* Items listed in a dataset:
┌────────

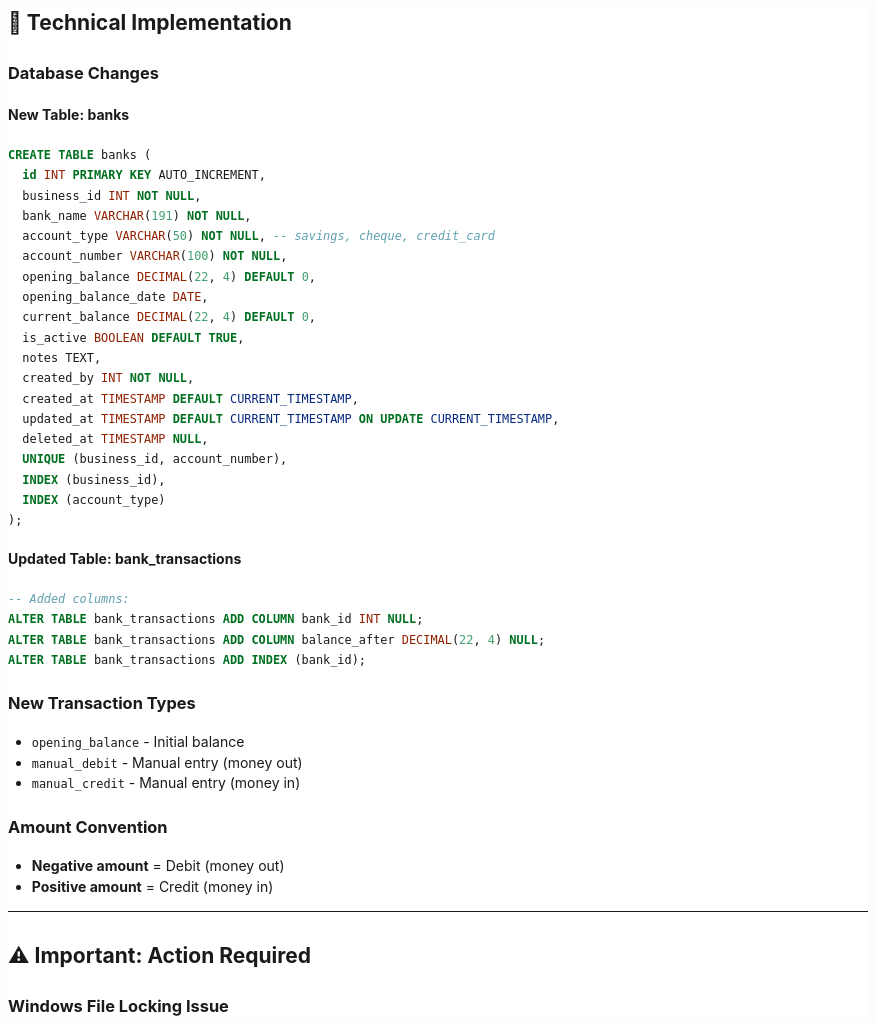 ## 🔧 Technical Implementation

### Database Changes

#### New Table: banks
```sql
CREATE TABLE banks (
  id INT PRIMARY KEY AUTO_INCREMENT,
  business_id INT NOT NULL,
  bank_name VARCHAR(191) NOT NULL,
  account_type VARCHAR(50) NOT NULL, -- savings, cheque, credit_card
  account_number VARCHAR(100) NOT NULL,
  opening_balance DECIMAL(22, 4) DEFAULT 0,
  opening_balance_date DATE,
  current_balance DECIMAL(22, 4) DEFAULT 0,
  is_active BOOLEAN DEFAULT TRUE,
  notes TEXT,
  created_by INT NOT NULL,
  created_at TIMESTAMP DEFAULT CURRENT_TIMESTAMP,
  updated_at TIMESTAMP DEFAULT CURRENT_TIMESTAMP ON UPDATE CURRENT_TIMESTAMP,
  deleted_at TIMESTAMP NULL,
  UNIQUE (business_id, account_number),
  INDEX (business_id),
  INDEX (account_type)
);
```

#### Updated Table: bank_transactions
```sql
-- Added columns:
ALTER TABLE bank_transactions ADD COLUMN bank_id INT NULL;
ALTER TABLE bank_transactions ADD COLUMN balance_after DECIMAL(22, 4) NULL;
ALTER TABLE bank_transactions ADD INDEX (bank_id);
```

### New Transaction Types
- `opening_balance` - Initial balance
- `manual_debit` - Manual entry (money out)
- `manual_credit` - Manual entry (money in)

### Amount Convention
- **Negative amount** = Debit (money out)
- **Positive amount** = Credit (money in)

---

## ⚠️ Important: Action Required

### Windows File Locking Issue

└────────
┌────────

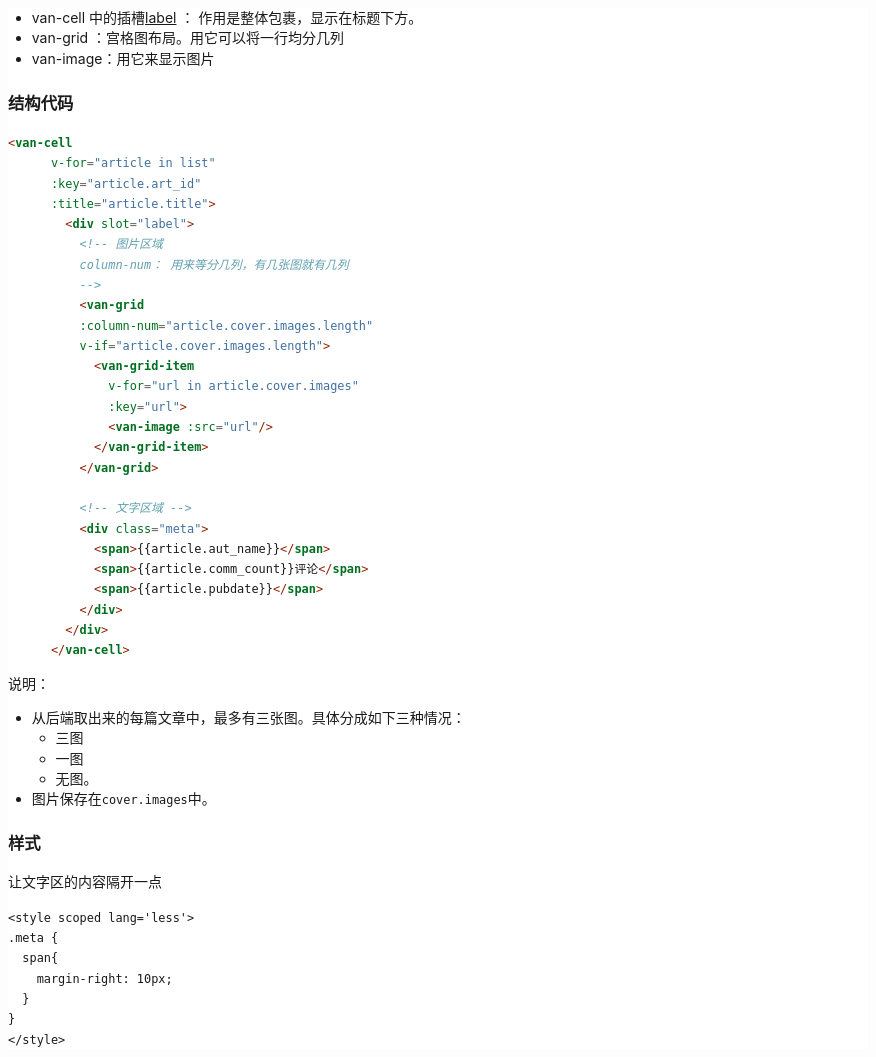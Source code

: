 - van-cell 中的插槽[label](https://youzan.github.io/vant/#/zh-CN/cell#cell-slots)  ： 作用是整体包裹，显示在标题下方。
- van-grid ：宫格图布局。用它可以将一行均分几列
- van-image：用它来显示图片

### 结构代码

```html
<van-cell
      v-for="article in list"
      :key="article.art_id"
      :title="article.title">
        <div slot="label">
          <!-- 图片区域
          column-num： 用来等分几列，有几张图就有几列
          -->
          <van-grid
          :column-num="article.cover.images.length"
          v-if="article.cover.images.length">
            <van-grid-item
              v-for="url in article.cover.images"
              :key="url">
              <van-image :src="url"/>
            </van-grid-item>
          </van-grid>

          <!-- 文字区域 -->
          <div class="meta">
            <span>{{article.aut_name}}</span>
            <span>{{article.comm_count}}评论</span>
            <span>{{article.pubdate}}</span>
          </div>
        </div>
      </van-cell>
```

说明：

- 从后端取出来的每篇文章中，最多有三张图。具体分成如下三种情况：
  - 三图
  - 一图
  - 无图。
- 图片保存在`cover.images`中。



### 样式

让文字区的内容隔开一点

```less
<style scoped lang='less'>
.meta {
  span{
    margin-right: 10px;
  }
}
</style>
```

└────────

* Task requirements:
Across the records above, how many lines does the word "VARCHAR" appear on? Reply with the number only.

* Response area:
3